Instructions for the task
Locate the string "problem" in the records below. Copy every line where it occurs.

____ Extracted material

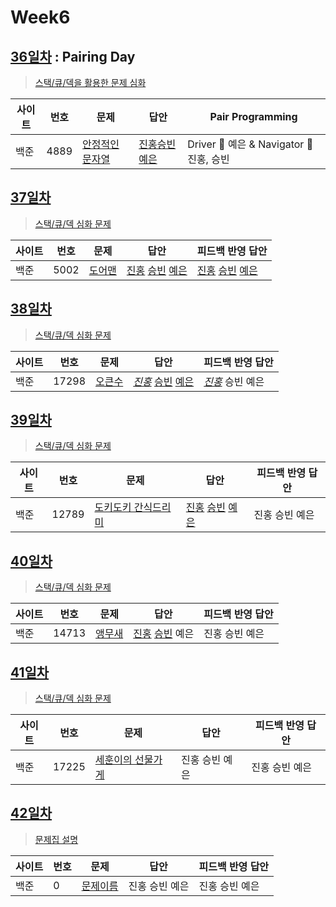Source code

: # Week6

## [36일차](Day36) : Pairing Day

> [스택/큐/덱을 활용한 문제 심화](https://www.acmicpc.net/group/workbook/view/9797/29887)

| 사이트 | 번호 | 문제                 | 답안                | Pair Programming    |
| ------ | ---- | -------------------- | ------------------- | ------------------- |
| 백준   | 4889 | [안정적인 문자열](https://www.acmicpc.net/problem/4889) | [진홍승빈예은](Day36/bj4889_kjhwsblye.cs) | Driver 🚗 예은 & Navigator 🧭 진홍, 승빈 |

## [37일차](Day37)

> [스택/큐/덱 심화 문제](https://www.acmicpc.net/group/workbook/view/9797/29948)

| 사이트 | 번호 | 문제                 | 답안                | 피드백 반영 답안    |
| ------ | ---- | -------------------- | ------------------- | ------------------- |
| 백준   | 5002    | [도어맨](https://www.acmicpc.net/problem/5002) | [진홍](Day37/bj5002_kjh.java) [승빈](Day37/bj5002_wsb.java) [예은](Day37/bj5002_lye.cs) | [진홍](Day37/bj5002_kjh_fb.java) [승빈](Day37/bj5002_wsb.java) [예은](Day37/bj5002_lye.cs) |

## [38일차](Day38)

> [스택/큐/덱 심화 문제](https://www.acmicpc.net/group/workbook/view/9797/29973)

| 사이트 | 번호 | 문제                 | 답안                | 피드백 반영 답안    |
| ------ | ---- | -------------------- | ------------------- | ------------------- |
| 백준   | 17298    | [오큰수](https://www.acmicpc.net/problem/17298) | _[진홍](Day38/bj17298_kjh.java)_ [승빈](Day38/bj17298_wsb.java) [예은](Day38/bj17298_lye.cs) | _[진홍](Day38/bj17298_kjh_fb.java)_ 승빈 예은 |

## [39일차](Day39)

> [스택/큐/덱 심화 문제](https://www.acmicpc.net/group/workbook/view/9797/30048)

| 사이트 | 번호 | 문제                 | 답안                | 피드백 반영 답안    |
| ------ | ---- | -------------------- | ------------------- | ------------------- |
| 백준   | 12789 | [도키도키 간식드리미](https://www.acmicpc.net/problem/12789) | [진홍](Day39/bj12789_kjh.java) [승빈](Day39/bj12789_wsb.java) [예은](Day39/bj12789_lye.cs) | 진홍 승빈 예은 |

## [40일차](Day40)

> [스택/큐/덱 심화 문제](https://www.acmicpc.net/group/workbook/view/9797/30098)

| 사이트 | 번호 | 문제                 | 답안                | 피드백 반영 답안    |
| ------ | ---- | -------------------- | ------------------- | ------------------- |
| 백준   | 14713    | [앵무새](https://www.acmicpc.net/problem/14713) | [진홍](Day40/bj14713_kjh.java) [승빈](Day40/bj14713_wsb.java) 예은 | 진홍 승빈 예은 |

## [41일차](Day41)

> [스택/큐/덱 심화 문제](https://www.acmicpc.net/group/workbook/view/9797/30100)

| 사이트 | 번호 | 문제                 | 답안                | 피드백 반영 답안    |
| ------ | ---- | -------------------- | ------------------- | ------------------- |
| 백준   | 17225    | [세훈이의 선물가게](https://www.acmicpc.net/problem/17225) | 진홍 승빈 예은 | 진홍 승빈 예은 |

## [42일차](Day42)

> [문제집 설명](문제집링크)

| 사이트 | 번호 | 문제                 | 답안                | 피드백 반영 답안    |
| ------ | ---- | -------------------- | ------------------- | ------------------- |
| 백준   | 0    | [문제이름](문제링크) | 진홍 승빈 예은 | 진홍 승빈 예은 |
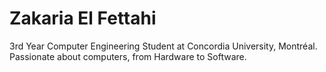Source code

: # Zakaria El Fettahi

3rd Year Computer Engineering Student at Concordia University, Montréal.
Passionate about computers, from Hardware to Software.

 
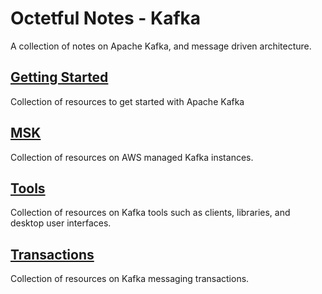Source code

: # Octetful Notes - Kafka

A collection of notes on Apache Kafka, and message driven architecture.

## [Getting Started](gettingstarted/index.md)
Collection of resources to get started with Apache Kafka

## [MSK](msk/index.md)
Collection of resources on AWS managed Kafka instances.

## [Tools](tools/index.md)
Collection of resources on Kafka tools such as clients, libraries, and desktop user interfaces.

## [Transactions](tx/index.md)
Collection of resources on Kafka messaging transactions.
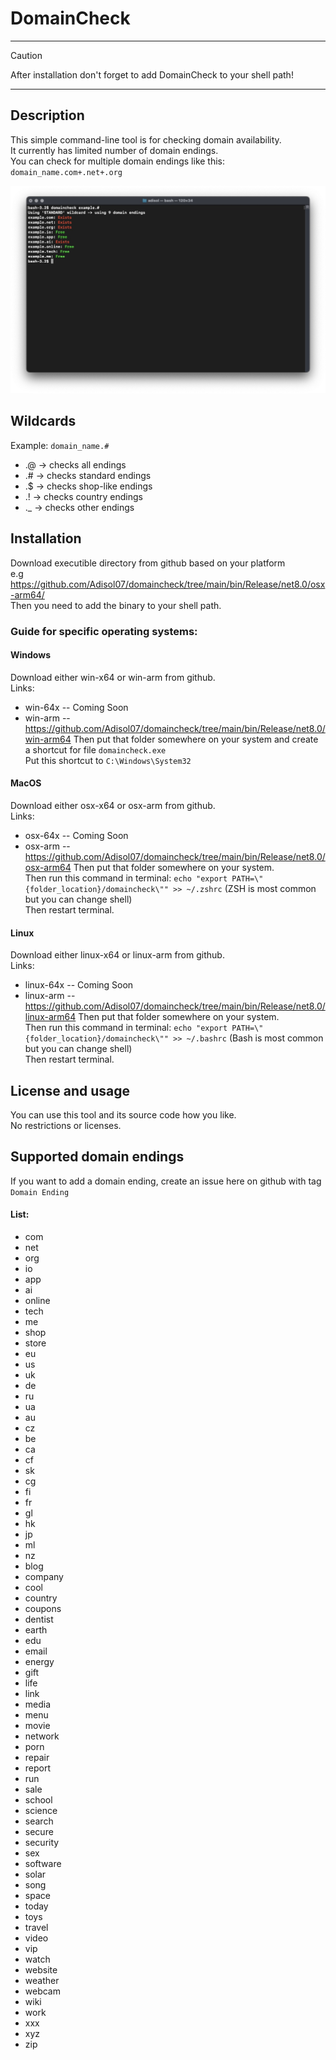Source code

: # DomainCheck
---
 > [!CAUTION]
 > After installation don't forget to add DomainCheck to your shell path!
---

## Description
This simple command-line tool is for checking domain availability. \
It currently has limited number of domain endings. \
You can check for multiple domain endings like this: `domain_name.com+.net+.org`

![Screenshot of checking test using standard wildcard](https://github.com/Adisol07/domaincheck/blob/main/screenshot1.jpeg?raw=true)

## Wildcards
Example: `domain_name.#`
 - .@ -> checks all endings
 - .# -> checks standard endings
 - .$ -> checks shop-like endings
 - .! -> checks country endings
 - ._ -> checks other endings

## Installation
Download executible directory from github based on your platform \
e.g https://github.com/Adisol07/domaincheck/tree/main/bin/Release/net8.0/osx-arm64/ \
Then you need to add the binary to your shell path. 

### Guide for specific operating systems:
#### Windows
Download either win-x64 or win-arm from github. \
Links: 
 - win-64x -- Coming Soon
 - win-arm -- https://github.com/Adisol07/domaincheck/tree/main/bin/Release/net8.0/win-arm64
Then put that folder somewhere on your system and create a shortcut for file `domaincheck.exe` \
Put this shortcut to `C:\Windows\System32`
#### MacOS
Download either osx-x64 or osx-arm from github. \
Links: 
 - osx-64x -- Coming Soon
 - osx-arm -- https://github.com/Adisol07/domaincheck/tree/main/bin/Release/net8.0/osx-arm64
Then put that folder somewhere on your system. \
Then run this command in terminal: `echo "export PATH=\"{folder_location}/domaincheck\"" >> ~/.zshrc` (ZSH is most common but you can change shell) \
Then restart terminal.

#### Linux
Download either linux-x64 or linux-arm from github. \
Links: 
 - linux-64x -- Coming Soon
 - linux-arm -- https://github.com/Adisol07/domaincheck/tree/main/bin/Release/net8.0/linux-arm64
Then put that folder somewhere on your system. \
Then run this command in terminal: `echo "export PATH=\"{folder_location}/domaincheck\"" >> ~/.bashrc` (Bash is most common but you can change shell) \
Then restart terminal.

## License and usage
You can use this tool and its source code how you like. \
No restrictions or licenses.

## Supported domain endings
If you want to add a domain ending, create an issue here on github with tag `Domain Ending`
#### List: 
 - com
 - net
 - org
 - io
 - app
 - ai
 - online
 - tech
 - me
 - shop
 - store
 - eu
 - us
 - uk
 - de
 - ru
 - ua
 - au
 - cz
 - be
 - ca
 - cf
 - sk
 - cg
 - fi
 - fr
 - gl
 - hk
 - jp
 - ml
 - nz
 - blog
 - company
 - cool
 - country
 - coupons
 - dentist
 - earth
 - edu
 - email
 - energy
 - gift
 - life
 - link
 - media
 - menu
 - movie
 - network
 - porn
 - repair
 - report
 - run
 - sale
 - school
 - science
 - search
 - secure
 - security
 - sex
 - software
 - solar
 - song
 - space
 - today
 - toys
 - travel
 - video
 - vip
 - watch
 - website
 - weather
 - webcam
 - wiki
 - work
 - xxx
 - xyz
 - zip
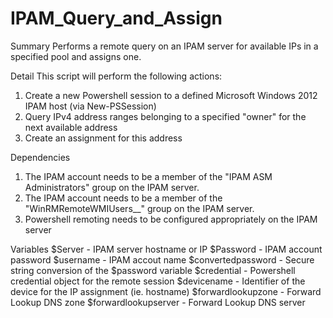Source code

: # IPAM_Query_and_Assign
Summary
Performs a remote query on an IPAM server for available IPs in a specified pool and assigns one.

Detail
This script will perform the following actions:

1. Create a new Powershell session to a defined Microsoft Windows 2012 IPAM host (via New-PSSession)
2. Query IPv4 address ranges belonging to a specified "owner" for the next available address
3. Create an assignment for this address

Dependencies

1. The IPAM account needs to be a member of the "IPAM ASM Administrators" group on the IPAM server.
2. The IPAM account needs to be a member of the "WinRMRemoteWMIUsers__" group on the IPAM server.
3. Powershell remoting needs to be configured appropriately on the IPAM server

Variables
$Server - IPAM server hostname or IP
$Password - IPAM account password
$username - IPAM accout name
$convertedpassword - Secure string conversion of the $password variable
$credential - Powershell credential object for the remote session
$devicename - Identifier of the device for the IP assignment (ie. hostname)
$forwardlookupzone - Forward Lookup DNS zone
$forwardlookupserver - Forward Lookup DNS server
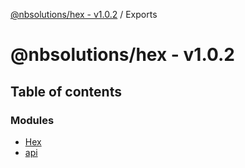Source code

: [@nbsolutions/hex - v1.0.2](README.md) / Exports

# @nbsolutions/hex - v1.0.2

## Table of contents

### Modules

- [Hex](modules/hex.md)
- [api](modules/api.md)
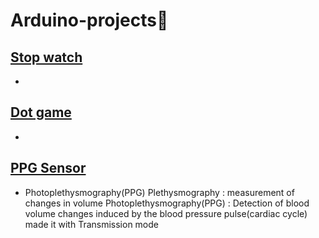 # Arduino-projects🤖
## [Stop watch](https://github.com/guen-a-park/Arduino_projects/tree/main/Stop-Watch)
+

## [Dot game](https://github.com/guen-a-park/Arduino_projects/tree/main/Dot-game)
+

## [PPG Sensor](https://github.com/guen-a-park/Arduino_projects/tree/main/PPG)
+ Photoplethysmography(PPG)
Plethysmography : measurement of changes in volume
Photoplethysmography(PPG) : Detection of blood volume changes induced by the blood pressure pulse(cardiac cycle)
made it with Transmission mode

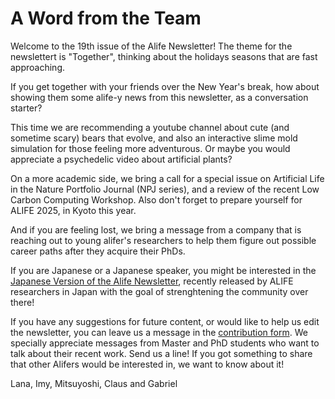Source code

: # A Word from the Team

Welcome to the 19th issue of the Alife Newsletter! The theme for the newslettert is "Together", thinking about the holidays seasons that are fast approaching.

If you get together with your friends over the New Year's break, how about showing them some alife-y news from this newsletter, as a conversation starter?

This time we are recommending a youtube channel about cute (and sometime scary) bears that evolve, and also an interactive slime mold simulation for those feeling more adventurous. Or maybe you would appreciate a psychedelic video about artificial plants?

On a more academic side, we bring a call for a special issue on Artificial Life in the Nature Portfolio Journal (NPJ series), and a review of the recent Low Carbon Computing Workshop. Also don't forget to prepare yourself for ALIFE 2025, in Kyoto this year.

And if you are feeling lost, we bring a message from a company that is reaching out to young alifer's researchers to help them figure out possible career paths after they acquire their PhDs.

If you are Japanese or a Japanese speaker, you might be interested in the [Japanese Version of the Alife Newsletter](https://sites.google.com/view/alifenewsletterjapan/home), recently released by ALIFE researchers in Japan with the goal of strenghtening the community over there!

If you have any suggestions for future content, or would like to help us edit the newsletter, you can leave us a message in the [contribution form](https://forms.gle/jv7FdtdbWVTaTFGd9). We specially appreciate messages from Master and PhD students who want to talk about their recent work. Send us a line! If you got something to share that other Alifers would be interested in, we want to know about it!

Lana, Imy, Mitsuyoshi, Claus and Gabriel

________

Response to this exercise
| 백준   | 4889 | [안정적인 문자열](https://www.acmicpc.net/problem/4889) | [진홍승빈예은](Day36/bj4889_kjhwsblye.cs) | Driver 🚗 예은 & Navigator 🧭 진홍, 승빈 |
| 백준   | 5002    | [도어맨](https://www.acmicpc.net/problem/5002) | [진홍](Day37/bj5002_kjh.java) [승빈](Day37/bj5002_wsb.java) [예은](Day37/bj5002_lye.cs) | [진홍](Day37/bj5002_kjh_fb.java) [승빈](Day37/bj5002_wsb.java) [예은](Day37/bj5002_lye.cs) |
| 백준   | 17298    | [오큰수](https://www.acmicpc.net/problem/17298) | _[진홍](Day38/bj17298_kjh.java)_ [승빈](Day38/bj17298_wsb.java) [예은](Day38/bj17298_lye.cs) | _[진홍](Day38/bj17298_kjh_fb.java)_ 승빈 예은 |
| 백준   | 12789 | [도키도키 간식드리미](https://www.acmicpc.net/problem/12789) | [진홍](Day39/bj12789_kjh.java) [승빈](Day39/bj12789_wsb.java) [예은](Day39/bj12789_lye.cs) | 진홍 승빈 예은 |
| 백준   | 14713    | [앵무새](https://www.acmicpc.net/problem/14713) | [진홍](Day40/bj14713_kjh.java) [승빈](Day40/bj14713_wsb.java) 예은 | 진홍 승빈 예은 |
| 백준   | 17225    | [세훈이의 선물가게](https://www.acmicpc.net/problem/17225) | 진홍 승빈 예은 | 진홍 승빈 예은 |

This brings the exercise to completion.